What to work on => In the material below, transcribe every line from the first through the line holding "into the rotated", exactly, and stop after that line.

Available data =>
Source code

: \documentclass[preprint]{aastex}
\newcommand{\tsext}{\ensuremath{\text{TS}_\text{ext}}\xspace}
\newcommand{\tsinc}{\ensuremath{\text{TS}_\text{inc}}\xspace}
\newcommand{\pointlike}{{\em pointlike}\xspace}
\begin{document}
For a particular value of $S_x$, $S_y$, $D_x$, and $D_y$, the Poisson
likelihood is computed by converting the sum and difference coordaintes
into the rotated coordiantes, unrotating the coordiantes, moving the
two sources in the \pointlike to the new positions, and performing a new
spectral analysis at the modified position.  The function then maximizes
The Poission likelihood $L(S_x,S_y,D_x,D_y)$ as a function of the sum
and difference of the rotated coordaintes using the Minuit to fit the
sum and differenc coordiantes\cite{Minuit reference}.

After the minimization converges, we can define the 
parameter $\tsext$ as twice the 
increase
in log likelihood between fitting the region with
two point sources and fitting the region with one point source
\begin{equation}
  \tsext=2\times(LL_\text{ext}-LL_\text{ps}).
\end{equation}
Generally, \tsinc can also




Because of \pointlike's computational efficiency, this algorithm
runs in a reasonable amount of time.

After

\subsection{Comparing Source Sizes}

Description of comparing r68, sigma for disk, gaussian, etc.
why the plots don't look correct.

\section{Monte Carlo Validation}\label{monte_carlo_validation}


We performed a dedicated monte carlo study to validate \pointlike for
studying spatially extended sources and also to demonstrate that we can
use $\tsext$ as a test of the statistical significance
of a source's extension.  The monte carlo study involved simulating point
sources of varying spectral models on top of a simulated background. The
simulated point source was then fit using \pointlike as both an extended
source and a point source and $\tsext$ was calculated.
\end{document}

Task answer =>
Source code

: \documentclass[preprint]{aastex}
\newcommand{\tsext}{\ensuremath{\text{TS}_\text{ext}}\xspace}
\newcommand{\tsinc}{\ensuremath{\text{TS}_\text{inc}}\xspace}
\newcommand{\pointlike}{{\em pointlike}\xspace}
\begin{document}
For a particular value of $S_x$, $S_y$, $D_x$, and $D_y$, the Poisson
likelihood is computed by converting the sum and difference coordaintes
into the rotated coordiantes, unrotating the coordiantes, moving the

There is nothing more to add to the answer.